Collection entries:
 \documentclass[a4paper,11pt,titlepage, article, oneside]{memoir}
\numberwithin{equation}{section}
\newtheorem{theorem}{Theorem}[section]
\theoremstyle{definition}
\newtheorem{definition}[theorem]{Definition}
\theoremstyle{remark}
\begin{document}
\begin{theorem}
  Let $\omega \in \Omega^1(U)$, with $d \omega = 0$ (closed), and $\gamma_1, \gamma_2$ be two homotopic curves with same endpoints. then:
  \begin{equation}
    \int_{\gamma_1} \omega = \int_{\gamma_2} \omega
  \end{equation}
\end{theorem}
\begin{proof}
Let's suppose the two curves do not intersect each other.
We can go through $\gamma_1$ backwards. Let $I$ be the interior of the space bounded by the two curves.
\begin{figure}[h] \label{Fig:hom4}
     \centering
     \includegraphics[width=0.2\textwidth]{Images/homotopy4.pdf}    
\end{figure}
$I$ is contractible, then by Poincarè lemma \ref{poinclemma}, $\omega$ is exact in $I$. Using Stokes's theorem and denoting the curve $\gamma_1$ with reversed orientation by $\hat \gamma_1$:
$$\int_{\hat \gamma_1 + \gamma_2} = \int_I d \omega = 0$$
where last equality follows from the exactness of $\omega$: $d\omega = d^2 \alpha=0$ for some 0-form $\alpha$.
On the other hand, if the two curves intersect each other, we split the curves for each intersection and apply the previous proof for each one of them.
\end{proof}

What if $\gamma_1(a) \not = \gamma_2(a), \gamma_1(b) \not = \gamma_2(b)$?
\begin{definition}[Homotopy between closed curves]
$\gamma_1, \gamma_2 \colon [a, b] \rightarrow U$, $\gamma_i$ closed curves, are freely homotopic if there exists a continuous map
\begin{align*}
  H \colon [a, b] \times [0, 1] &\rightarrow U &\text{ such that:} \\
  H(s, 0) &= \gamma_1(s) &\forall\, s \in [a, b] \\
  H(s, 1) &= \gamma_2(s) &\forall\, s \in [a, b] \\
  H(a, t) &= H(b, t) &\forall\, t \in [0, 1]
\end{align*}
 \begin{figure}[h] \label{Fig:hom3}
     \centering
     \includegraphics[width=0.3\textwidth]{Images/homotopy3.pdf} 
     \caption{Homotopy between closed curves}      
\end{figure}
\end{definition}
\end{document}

= What the task requires =
You are asked to transcribe all of the data above exactly.

= Your solution =
 \documentclass[a4paper,11pt,titlepage, article, oneside]{memoir}
\numberwithin{equation}{section}
\newtheorem{theorem}{Theorem}[section]
\theoremstyle{definition}
\newtheorem{definition}[theorem]{Definition}
\theoremstyle{remark}
\begin{document}
\begin{theorem}
  Let $\omega \in \Omega^1(U)$, with $d \omega = 0$ (closed), and $\gamma_1, \gamma_2$ be two homotopic curves with same endpoints. then:
  \begin{equation}
    \int_{\gamma_1} \omega = \int_{\gamma_2} \omega
  \end{equation}
\end{theorem}
\begin{proof}
Let's suppose the two curves do not intersect each other.
We can go through $\gamma_1$ backwards. Let $I$ be the interior of the space bounded by the two curves.
\begin{figure}[h] \label{Fig:hom4}
     \centering
     \includegraphics[width=0.2\textwidth]{Images/homotopy4.pdf}    
\end{figure}
$I$ is contractible, then by Poincarè lemma \ref{poinclemma}, $\omega$ is exact in $I$. Using Stokes's theorem and denoting the curve $\gamma_1$ with reversed orientation by $\hat \gamma_1$:
$$\int_{\hat \gamma_1 + \gamma_2} = \int_I d \omega = 0$$
where last equality follows from the exactness of $\omega$: $d\omega = d^2 \alpha=0$ for some 0-form $\alpha$.
On the other hand, if the two curves intersect each other, we split the curves for each intersection and apply the previous proof for each one of them.
\end{proof}

What if $\gamma_1(a) \not = \gamma_2(a), \gamma_1(b) \not = \gamma_2(b)$?
\begin{definition}[Homotopy between closed curves]
$\gamma_1, \gamma_2 \colon [a, b] \rightarrow U$, $\gamma_i$ closed curves, are freely homotopic if there exists a continuous map
\begin{align*}
  H \colon [a, b] \times [0, 1] &\rightarrow U &\text{ such that:} \\
  H(s, 0) &= \gamma_1(s) &\forall\, s \in [a, b] \\
  H(s, 1) &= \gamma_2(s) &\forall\, s \in [a, b] \\
  H(a, t) &= H(b, t) &\forall\, t \in [0, 1]
\end{align*}
 \begin{figure}[h] \label{Fig:hom3}
     \centering
     \includegraphics[width=0.3\textwidth]{Images/homotopy3.pdf} 
     \caption{Homotopy between closed curves}      
\end{figure}
\end{definition}
\end{document}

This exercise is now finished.